[Start of Attachment]
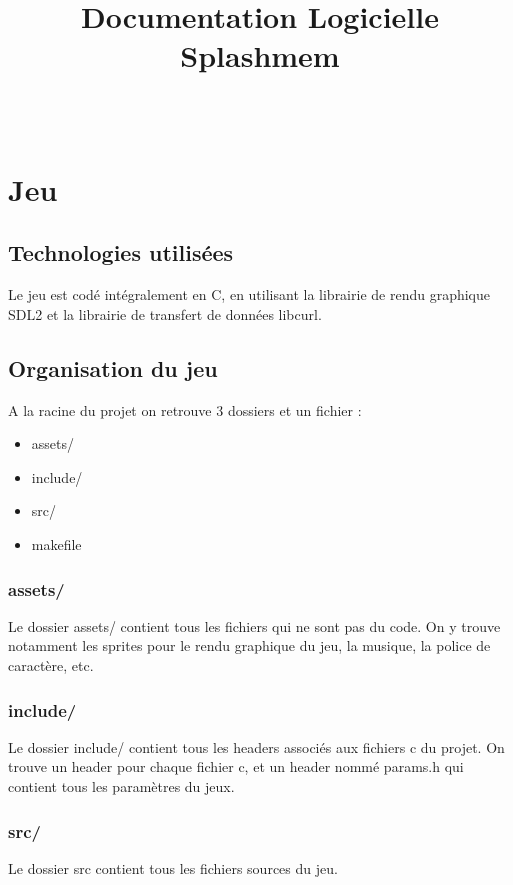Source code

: \documentclass[12pt, openany]{article}
\title{Documentation Logicielle Splashmem}
\date{~}
\begin{document}
	\maketitle

	\tableofcontents
	
	\section{Jeu}
	\subsection{Technologies utilisées}
	Le jeu est codé intégralement en C, en utilisant la librairie de rendu graphique SDL2 et la librairie de transfert de données libcurl.\\
	\subsection{Organisation du jeu}
	A la racine du projet on retrouve 3 dossiers et un fichier :
	\begin{itemize}[label=$-$]
		\item assets/
		\item include/
		\item src/
		\item makefile
	\end{itemize}
	
	\subsubsection{assets/}
	Le dossier assets/ contient tous les fichiers qui ne sont pas du code. On y trouve notamment les sprites pour le rendu graphique du jeu, la musique, la police de caractère, etc.\\
	
	\subsubsection{include/}
	Le dossier include/ contient tous les headers associés aux fichiers c du projet. On trouve un header pour chaque fichier c, et un header nommé params.h qui contient tous les paramètres du jeux.\\
	
	\subsubsection{src/}
	Le dossier src contient tous les fichiers sources du jeu.\\
	
\end{document}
[End of Attachment]
• **Task instructions**
With the images omitted, retype the records above exactly.

• **Answer space**
Source code

: \documentclass[12pt, openany]{article}
\title{Documentation Logicielle Splashmem}
\date{~}
\begin{document}
	\maketitle

	\tableofcontents
	
	\section{Jeu}
	\subsection{Technologies utilisées}
	Le jeu est codé intégralement en C, en utilisant la librairie de rendu graphique SDL2 et la librairie de transfert de données libcurl.\\
	\subsection{Organisation du jeu}
	A la racine du projet on retrouve 3 dossiers et un fichier :
	\begin{itemize}[label=$-$]
		\item assets/
		\item include/
		\item src/
		\item makefile
	\end{itemize}
	
	\subsubsection{assets/}
	Le dossier assets/ contient tous les fichiers qui ne sont pas du code. On y trouve notamment les sprites pour le rendu graphique du jeu, la musique, la police de caractère, etc.\\
	
	\subsubsection{include/}
	Le dossier include/ contient tous les headers associés aux fichiers c du projet. On trouve un header pour chaque fichier c, et un header nommé params.h qui contient tous les paramètres du jeux.\\
	
	\subsubsection{src/}
	Le dossier src contient tous les fichiers sources du jeu.\\
	
\end{document}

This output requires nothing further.